BEGIN RECORD EXCERPTS
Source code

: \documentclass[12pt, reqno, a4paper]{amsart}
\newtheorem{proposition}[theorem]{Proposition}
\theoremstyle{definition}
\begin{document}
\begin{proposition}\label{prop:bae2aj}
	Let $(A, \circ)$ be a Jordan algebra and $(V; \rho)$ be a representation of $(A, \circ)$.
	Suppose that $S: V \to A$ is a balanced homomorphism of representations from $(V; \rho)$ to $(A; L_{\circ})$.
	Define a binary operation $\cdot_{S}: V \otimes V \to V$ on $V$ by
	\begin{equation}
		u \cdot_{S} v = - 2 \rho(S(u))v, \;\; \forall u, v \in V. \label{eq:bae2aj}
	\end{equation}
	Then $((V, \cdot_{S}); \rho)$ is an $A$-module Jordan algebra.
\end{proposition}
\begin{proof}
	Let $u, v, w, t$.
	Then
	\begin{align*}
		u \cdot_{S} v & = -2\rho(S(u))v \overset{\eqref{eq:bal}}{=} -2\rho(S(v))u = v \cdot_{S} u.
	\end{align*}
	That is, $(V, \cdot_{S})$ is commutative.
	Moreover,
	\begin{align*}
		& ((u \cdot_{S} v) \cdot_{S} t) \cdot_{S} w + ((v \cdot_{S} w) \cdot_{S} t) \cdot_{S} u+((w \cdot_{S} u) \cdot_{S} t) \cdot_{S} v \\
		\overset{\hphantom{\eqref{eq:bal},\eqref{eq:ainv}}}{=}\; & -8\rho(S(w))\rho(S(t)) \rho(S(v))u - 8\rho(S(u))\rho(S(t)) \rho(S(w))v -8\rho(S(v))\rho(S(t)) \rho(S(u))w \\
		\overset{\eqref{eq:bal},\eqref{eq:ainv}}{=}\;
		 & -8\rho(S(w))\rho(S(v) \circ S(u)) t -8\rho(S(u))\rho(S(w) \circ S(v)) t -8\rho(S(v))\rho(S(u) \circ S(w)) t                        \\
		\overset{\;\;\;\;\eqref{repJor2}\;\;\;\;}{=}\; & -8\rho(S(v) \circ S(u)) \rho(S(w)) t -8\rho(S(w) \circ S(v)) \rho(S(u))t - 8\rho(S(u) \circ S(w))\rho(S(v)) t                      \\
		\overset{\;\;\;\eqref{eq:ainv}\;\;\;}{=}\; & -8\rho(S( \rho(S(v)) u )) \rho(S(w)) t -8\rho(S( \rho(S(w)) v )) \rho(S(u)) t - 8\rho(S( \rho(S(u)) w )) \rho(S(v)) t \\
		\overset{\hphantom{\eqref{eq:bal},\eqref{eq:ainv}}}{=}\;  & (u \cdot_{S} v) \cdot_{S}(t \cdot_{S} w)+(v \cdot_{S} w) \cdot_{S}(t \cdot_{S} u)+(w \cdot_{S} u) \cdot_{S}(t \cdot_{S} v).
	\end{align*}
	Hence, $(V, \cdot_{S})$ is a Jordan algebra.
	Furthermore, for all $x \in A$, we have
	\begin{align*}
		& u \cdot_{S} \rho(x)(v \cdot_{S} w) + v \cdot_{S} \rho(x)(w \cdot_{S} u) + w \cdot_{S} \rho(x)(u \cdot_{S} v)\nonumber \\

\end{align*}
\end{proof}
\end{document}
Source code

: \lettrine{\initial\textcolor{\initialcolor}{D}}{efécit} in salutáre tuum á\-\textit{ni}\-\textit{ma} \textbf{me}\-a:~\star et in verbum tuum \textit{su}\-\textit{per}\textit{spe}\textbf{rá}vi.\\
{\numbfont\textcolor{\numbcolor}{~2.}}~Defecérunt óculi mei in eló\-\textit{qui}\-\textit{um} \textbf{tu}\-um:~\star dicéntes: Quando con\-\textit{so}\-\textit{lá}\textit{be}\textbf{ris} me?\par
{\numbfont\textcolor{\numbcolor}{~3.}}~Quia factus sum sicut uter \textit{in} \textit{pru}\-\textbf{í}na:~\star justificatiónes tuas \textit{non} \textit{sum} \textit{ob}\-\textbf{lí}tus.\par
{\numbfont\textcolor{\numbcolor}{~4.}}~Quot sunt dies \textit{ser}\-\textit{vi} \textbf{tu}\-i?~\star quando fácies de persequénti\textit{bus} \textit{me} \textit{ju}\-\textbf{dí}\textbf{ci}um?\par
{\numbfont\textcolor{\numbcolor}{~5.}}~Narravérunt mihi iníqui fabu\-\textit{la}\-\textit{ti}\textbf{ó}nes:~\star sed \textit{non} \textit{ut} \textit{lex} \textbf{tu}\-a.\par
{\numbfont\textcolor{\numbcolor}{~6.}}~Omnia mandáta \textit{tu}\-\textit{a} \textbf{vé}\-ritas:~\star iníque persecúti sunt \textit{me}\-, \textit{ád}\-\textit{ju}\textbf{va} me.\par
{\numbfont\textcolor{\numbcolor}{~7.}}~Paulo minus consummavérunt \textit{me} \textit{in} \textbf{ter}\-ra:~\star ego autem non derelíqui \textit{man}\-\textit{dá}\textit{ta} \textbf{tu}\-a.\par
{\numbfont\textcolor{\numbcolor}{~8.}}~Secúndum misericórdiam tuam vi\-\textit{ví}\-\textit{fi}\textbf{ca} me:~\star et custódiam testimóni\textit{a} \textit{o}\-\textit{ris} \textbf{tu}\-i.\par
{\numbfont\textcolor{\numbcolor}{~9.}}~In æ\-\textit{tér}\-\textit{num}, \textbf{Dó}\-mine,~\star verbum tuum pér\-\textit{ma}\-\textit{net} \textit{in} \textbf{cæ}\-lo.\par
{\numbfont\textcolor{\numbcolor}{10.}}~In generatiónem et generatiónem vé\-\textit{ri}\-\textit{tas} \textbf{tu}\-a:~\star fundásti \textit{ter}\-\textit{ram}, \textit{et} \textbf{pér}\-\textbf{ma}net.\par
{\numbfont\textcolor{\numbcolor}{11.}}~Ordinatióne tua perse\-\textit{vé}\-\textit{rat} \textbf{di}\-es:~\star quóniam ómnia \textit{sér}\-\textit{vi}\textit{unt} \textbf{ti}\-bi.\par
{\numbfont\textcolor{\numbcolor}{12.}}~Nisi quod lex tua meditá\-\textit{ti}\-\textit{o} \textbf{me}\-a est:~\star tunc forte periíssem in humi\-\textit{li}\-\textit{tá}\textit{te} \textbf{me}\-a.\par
END RECORD EXCERPTS
AIM OF THE EXERCISE:
The task requires that all the material be restated word for word.

RESPONSE TO THE TASK:
Source code

: \documentclass[12pt, reqno, a4paper]{amsart}
\newtheorem{proposition}[theorem]{Proposition}
\theoremstyle{definition}
\begin{document}
\begin{proposition}\label{prop:bae2aj}
	Let $(A, \circ)$ be a Jordan algebra and $(V; \rho)$ be a representation of $(A, \circ)$.
	Suppose that $S: V \to A$ is a balanced homomorphism of representations from $(V; \rho)$ to $(A; L_{\circ})$.
	Define a binary operation $\cdot_{S}: V \otimes V \to V$ on $V$ by
	\begin{equation}
		u \cdot_{S} v = - 2 \rho(S(u))v, \;\; \forall u, v \in V. \label{eq:bae2aj}
	\end{equation}
	Then $((V, \cdot_{S}); \rho)$ is an $A$-module Jordan algebra.
\end{proposition}
\begin{proof}
	Let $u, v, w, t$.
	Then
	\begin{align*}
		u \cdot_{S} v & = -2\rho(S(u))v \overset{\eqref{eq:bal}}{=} -2\rho(S(v))u = v \cdot_{S} u.
	\end{align*}
	That is, $(V, \cdot_{S})$ is commutative.
	Moreover,
	\begin{align*}
		& ((u \cdot_{S} v) \cdot_{S} t) \cdot_{S} w + ((v \cdot_{S} w) \cdot_{S} t) \cdot_{S} u+((w \cdot_{S} u) \cdot_{S} t) \cdot_{S} v \\
		\overset{\hphantom{\eqref{eq:bal},\eqref{eq:ainv}}}{=}\; & -8\rho(S(w))\rho(S(t)) \rho(S(v))u - 8\rho(S(u))\rho(S(t)) \rho(S(w))v -8\rho(S(v))\rho(S(t)) \rho(S(u))w \\
		\overset{\eqref{eq:bal},\eqref{eq:ainv}}{=}\;
		 & -8\rho(S(w))\rho(S(v) \circ S(u)) t -8\rho(S(u))\rho(S(w) \circ S(v)) t -8\rho(S(v))\rho(S(u) \circ S(w)) t                        \\
		\overset{\;\;\;\;\eqref{repJor2}\;\;\;\;}{=}\; & -8\rho(S(v) \circ S(u)) \rho(S(w)) t -8\rho(S(w) \circ S(v)) \rho(S(u))t - 8\rho(S(u) \circ S(w))\rho(S(v)) t                      \\
		\overset{\;\;\;\eqref{eq:ainv}\;\;\;}{=}\; & -8\rho(S( \rho(S(v)) u )) \rho(S(w)) t -8\rho(S( \rho(S(w)) v )) \rho(S(u)) t - 8\rho(S( \rho(S(u)) w )) \rho(S(v)) t \\
		\overset{\hphantom{\eqref{eq:bal},\eqref{eq:ainv}}}{=}\;  & (u \cdot_{S} v) \cdot_{S}(t \cdot_{S} w)+(v \cdot_{S} w) \cdot_{S}(t \cdot_{S} u)+(w \cdot_{S} u) \cdot_{S}(t \cdot_{S} v).
	\end{align*}
	Hence, $(V, \cdot_{S})$ is a Jordan algebra.
	Furthermore, for all $x \in A$, we have
	\begin{align*}
		& u \cdot_{S} \rho(x)(v \cdot_{S} w) + v \cdot_{S} \rho(x)(w \cdot_{S} u) + w \cdot_{S} \rho(x)(u \cdot_{S} v)\nonumber \\

\end{align*}
\end{proof}
\end{document}
Source code

: \lettrine{\initial\textcolor{\initialcolor}{D}}{efécit} in salutáre tuum á\-\textit{ni}\-\textit{ma} \textbf{me}\-a:~\star et in verbum tuum \textit{su}\-\textit{per}\textit{spe}\textbf{rá}vi.\\
{\numbfont\textcolor{\numbcolor}{~2.}}~Defecérunt óculi mei in eló\-\textit{qui}\-\textit{um} \textbf{tu}\-um:~\star dicéntes: Quando con\-\textit{so}\-\textit{lá}\textit{be}\textbf{ris} me?\par
{\numbfont\textcolor{\numbcolor}{~3.}}~Quia factus sum sicut uter \textit{in} \textit{pru}\-\textbf{í}na:~\star justificatiónes tuas \textit{non} \textit{sum} \textit{ob}\-\textbf{lí}tus.\par
{\numbfont\textcolor{\numbcolor}{~4.}}~Quot sunt dies \textit{ser}\-\textit{vi} \textbf{tu}\-i?~\star quando fácies de persequénti\textit{bus} \textit{me} \textit{ju}\-\textbf{dí}\textbf{ci}um?\par
{\numbfont\textcolor{\numbcolor}{~5.}}~Narravérunt mihi iníqui fabu\-\textit{la}\-\textit{ti}\textbf{ó}nes:~\star sed \textit{non} \textit{ut} \textit{lex} \textbf{tu}\-a.\par
{\numbfont\textcolor{\numbcolor}{~6.}}~Omnia mandáta \textit{tu}\-\textit{a} \textbf{vé}\-ritas:~\star iníque persecúti sunt \textit{me}\-, \textit{ád}\-\textit{ju}\textbf{va} me.\par
{\numbfont\textcolor{\numbcolor}{~7.}}~Paulo minus consummavérunt \textit{me} \textit{in} \textbf{ter}\-ra:~\star ego autem non derelíqui \textit{man}\-\textit{dá}\textit{ta} \textbf{tu}\-a.\par
{\numbfont\textcolor{\numbcolor}{~8.}}~Secúndum misericórdiam tuam vi\-\textit{ví}\-\textit{fi}\textbf{ca} me:~\star et custódiam testimóni\textit{a} \textit{o}\-\textit{ris} \textbf{tu}\-i.\par
{\numbfont\textcolor{\numbcolor}{~9.}}~In æ\-\textit{tér}\-\textit{num}, \textbf{Dó}\-mine,~\star verbum tuum pér\-\textit{ma}\-\textit{net} \textit{in} \textbf{cæ}\-lo.\par
{\numbfont\textcolor{\numbcolor}{10.}}~In generatiónem et generatiónem vé\-\textit{ri}\-\textit{tas} \textbf{tu}\-a:~\star fundásti \textit{ter}\-\textit{ram}, \textit{et} \textbf{pér}\-\textbf{ma}net.\par
{\numbfont\textcolor{\numbcolor}{11.}}~Ordinatióne tua perse\-\textit{vé}\-\textit{rat} \textbf{di}\-es:~\star quóniam ómnia \textit{sér}\-\textit{vi}\textit{unt} \textbf{ti}\-bi.\par
{\numbfont\textcolor{\numbcolor}{12.}}~Nisi quod lex tua meditá\-\textit{ti}\-\textit{o} \textbf{me}\-a est:~\star tunc forte periíssem in humi\-\textit{li}\-\textit{tá}\textit{te} \textbf{me}\-a.\par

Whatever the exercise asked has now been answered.